PPP・合弁への開放性が目玉 経済フォーラムで大統領講演

[ 878字|2022.12.9|経済 (economy) ]

大統領「官民連携と合弁企業への開放性が前政権との政策の違い」

第11回アランカダ・フォーラム。手前左がフィリピン日本人商工会議所の嶋田慎一郎会頭=6日、同会議所提供

 フィリピン日本人商工会議所が加盟する外国人商工会議所連合(JFC)は6日、同連合が主催する経済フォーラム「アランカダ」(加速)を開催した。第11回目となる今年のテーマは「改革、再建、回復」。直近2回はオンライン形式だったが、今年は対面形式で実施された。フォーラムにはマルコス大統領のほか、経済閣僚や民間経済人が参加、活発な議論を交わした。

 マルコス大統領は基調講演で、前政権からの経済政策の変更に言及。「官民協力(PPP)や、合弁企業への高い開放性が現政権の経済政策の目玉の一つだ」とし、民間部門が経済開発に中心的役割を果たすことに期待を表明した。

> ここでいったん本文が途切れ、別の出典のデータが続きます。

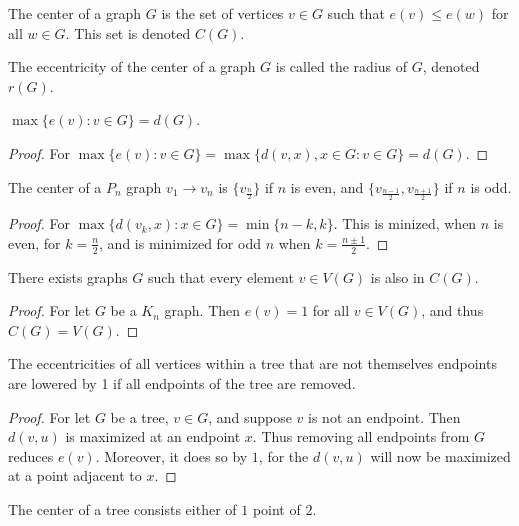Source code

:     \begin{definition}
    The center of a graph $G$ is the set of vertices $v\in G$ such that $e(v) \leq e(w)$ for all $w\in G$. This set is denoted $C(G)$.
    \end{definition}
    \begin{definition}
    The eccentricity of the center of a graph $G$ is called the radius of $G$, denoted $r(G)$.
    \end{definition}
    \begin{theorem}
    $\max\{e(v):v\in G\}= d(G)$.
    \end{theorem}
    \begin{proof}
    For $\max\{e(v):v\in G\} = \max\{d(v,x), x\in G:v\in G\} = d(G)$.
    \end{proof}
    \begin{theorem}
    The center of a $P_n$ graph $v_1\rightarrow v_n$ is $\{v_\frac{n}{2}\}$ if $n$ is even, and $\{v_{\frac{n-1}{2}},v_{\frac{n+1}{2}}\}$ if $n$ is odd.
    \end{theorem}
    \begin{proof}
    For $\max\{d(v_k,x):x\in G\} = \min\{n-k,k\}$. This is minized, when $n$ is even, for $k= \frac{n}{2}$, and is minimized for odd $n$ when $k=\frac{n\pm 1}{2}$.
    \end{proof}
    \begin{theorem}
    There exists graphs $G$ such that every element $v\in V(G)$ is also in $C(G)$.
    \end{theorem}
    \begin{proof}
    For let $G$ be a $K_n$ graph. Then $e(v) = 1$ for all $v\in V(G)$, and thus $C(G) = V(G)$.
    \end{proof}
    \begin{theorem}
    The eccentricities of all vertices within a tree that are not themselves endpoints are lowered by 1 if all endpoints of the tree are removed.
    \end{theorem}
    \begin{proof}
    For let $G$ be a tree, $v\in G$, and suppose $v$ is not an endpoint. Then $d(v,u)$ is maximized at an endpoint $x$. Thus removing all endpoints from $G$ reduces $e(v)$. Moreover, it does so by $1$, for the $d(v,u)$ will now be maximized at a point adjacent to $x$.
    \end{proof}
    \begin{theorem}
    The center of a tree consists either of $1$ point of $2$.
    \end{theorem}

 さらに、比の産業構造について「サービス業に偏っておりアンバランスだ」と指摘し、製造業育成に力を入れる意向を示した。その上で、輸出志向工業化という従来のキャッチアップ型工業化論に対し、「比は1億700万人の国民を擁しており、これからは国内市場に目を向け、市場を開拓していく時期だ」との考えを表明した。

 比の1人あたりの国内総生産(GDP)は2021年時点で3548ドル。1人あたりGDPが3千ドルを超えると自動車や家電といった耐久消費財の需要が加速度的に拡大するといわれており、比では今まさに国内で工業製品需要が急成長する時期に入っている。

 また大統領は、投資を促進し、経済を改革するための重点分野として、再生可能エネルギー移行期間の電力需要に対応する発電所の増設、「グリーンエコノミー」や「ブルーエコノミー」などの持続可能な開発の追求、電気自動車の普及を促進する投資、各種手続きのデジタル化などを挙げ、これらの分野に民間部門にも積極的な参加を促した。

 フィリピン日本人商工会議所の嶋田慎一郎会頭は冒頭挨拶で、「今回はマルコス政権下で初のアランカダ・フォーラム。日本人商工会議所は2010年以来、包摂的経済成長、雇用創出、投資、輸出、インフラ整備、貧困削減を全力で訴えてきた。コロナ下で包摂的成長が阻害されたが、現在成長軌道に乗りつつある」と述べ、経済回復に期待を表明した。(竹下友章)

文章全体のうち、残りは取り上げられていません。